At the heart of the mounting criticism of Ahtna and other Native American corporations, particularly the ANCs and the numerous Alaska Native Village Corporations, is the breakdown and abuse of federal contracting. Preferences are given to these Native American corporations in federal procurement as part of an affirmative action social and economic policy framework that was intended to offer economic development opportunities to impoverished, disadvantaged communities.
But the preferences have functioned as shields to deflect competition, to gain access to no-bid contracts, and to pass the bounty of federal defense, homeland security, energy, and services contracts to non-Native partners. Nine of the top ten federal contractors based in Alaska were ANCs in 2009. Chugach Alaska Corporation, the top ANC federal contractor, won $496.7 million in federal contracts in 2009, according to preliminary estimates. Ahtna Inc. was sixth with $86.9 million.
Top 10 Federal Contractors in Alaska, 2009
Chugach Alaska Corporation $496,679,772
Nana Regional Corporation, Inc. $294,486,882
Afognak Native Corporation $207,556,969
Arctic Slope Regional Corporation $195,743,314
Inuit-Nci JV $90,490,505
Ahtna, Incorporated $86,865,509
Watterson Construction Company $80,786,703
Suulutaaq/Sloan Fencing JV $73,496,604
The Kuskokwim Corporation $68,961,125
Ukpeagvik Inupiat Corporation $63,486,802
Source: USASpending.gov
Through skillful political intervention and corporate maneuvering, the ANCs began to develop a higher profile in the late 1990s and blossomed this decade as national security corporations. More than 70% of ANC contracts in 2000-2008 came from the Department of Defense. From 2000 to 2008 DOD had $16.9 billion in contracts with Alaska Native Corporations. Next largest federal contractor was the Department of Interior with $1 billion in ANC contracts, followed by the Department of Homeland Security with $980 million in ANC contracts in the same period.

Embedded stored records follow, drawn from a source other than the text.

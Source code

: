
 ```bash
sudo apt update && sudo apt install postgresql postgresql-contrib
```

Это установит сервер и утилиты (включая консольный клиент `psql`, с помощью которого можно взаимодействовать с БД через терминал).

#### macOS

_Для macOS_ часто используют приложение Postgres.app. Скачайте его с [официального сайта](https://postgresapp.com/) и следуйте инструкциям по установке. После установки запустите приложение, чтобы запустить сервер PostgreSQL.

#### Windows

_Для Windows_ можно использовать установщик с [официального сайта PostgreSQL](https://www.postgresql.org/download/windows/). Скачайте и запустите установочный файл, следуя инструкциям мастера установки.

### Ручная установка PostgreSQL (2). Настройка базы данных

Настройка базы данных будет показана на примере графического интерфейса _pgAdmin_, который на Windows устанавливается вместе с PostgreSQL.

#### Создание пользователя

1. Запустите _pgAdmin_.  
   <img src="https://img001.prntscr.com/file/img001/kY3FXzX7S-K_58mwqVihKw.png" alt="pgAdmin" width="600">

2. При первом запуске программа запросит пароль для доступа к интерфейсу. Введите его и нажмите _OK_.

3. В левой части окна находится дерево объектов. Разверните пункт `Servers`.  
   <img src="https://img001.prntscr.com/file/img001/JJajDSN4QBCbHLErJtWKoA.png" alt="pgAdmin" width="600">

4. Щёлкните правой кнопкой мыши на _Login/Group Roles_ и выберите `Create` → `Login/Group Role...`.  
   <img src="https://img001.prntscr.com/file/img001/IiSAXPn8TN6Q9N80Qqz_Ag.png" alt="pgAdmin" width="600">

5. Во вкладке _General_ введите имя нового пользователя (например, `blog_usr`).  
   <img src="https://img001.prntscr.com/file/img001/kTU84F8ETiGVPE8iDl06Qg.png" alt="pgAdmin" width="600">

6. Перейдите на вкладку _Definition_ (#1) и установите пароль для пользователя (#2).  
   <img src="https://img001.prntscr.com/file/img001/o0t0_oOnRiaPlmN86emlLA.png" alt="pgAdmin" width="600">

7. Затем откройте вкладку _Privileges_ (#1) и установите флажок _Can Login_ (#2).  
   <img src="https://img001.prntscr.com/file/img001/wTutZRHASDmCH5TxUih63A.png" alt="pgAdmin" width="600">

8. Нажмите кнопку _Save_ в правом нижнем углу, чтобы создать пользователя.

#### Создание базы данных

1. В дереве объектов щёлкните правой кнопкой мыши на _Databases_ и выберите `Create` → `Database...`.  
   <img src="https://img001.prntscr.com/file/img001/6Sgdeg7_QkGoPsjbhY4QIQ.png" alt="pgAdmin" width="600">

Next: Rise of the Native National Security Corporation Also see: New National Security Complex: Bringing Together Homeland Security, Intelligence, and Defense
2 comments:
Do you realize that all Native contracting totals only 1.2% of federal procurement and that the profits are shared with tens of thousands of individuals. Lockheed Martin, ONE company, wins 7% of the federal procurement pie and 60% of their contracts are sole source. When it comes to the reason ANCs win work and why it is a good thing, the federal government would otherwise be issuing federal assistance to these rural communities...instead ANCs are providing good value, at competitive rates, performing in teh good to excellent category. This contract was an inherited problem...Ahtna is simply doing the work the federal govt asked them to do.
Thanks for these observations. It's time for a full and honest debate about the problems and benefits of this type of preferntial contracting. There are multiple problems and concerns: a history of shoddy work, the majors using Native corporations as the front men while they do the work, the absence of Native Americans in the Native American corporations, and the fiction that these corporations really have the capacity to do most of what they say they do. There is also, of course, the ethical concern about profiting from war and immigrant imprisonment, whether Native or not.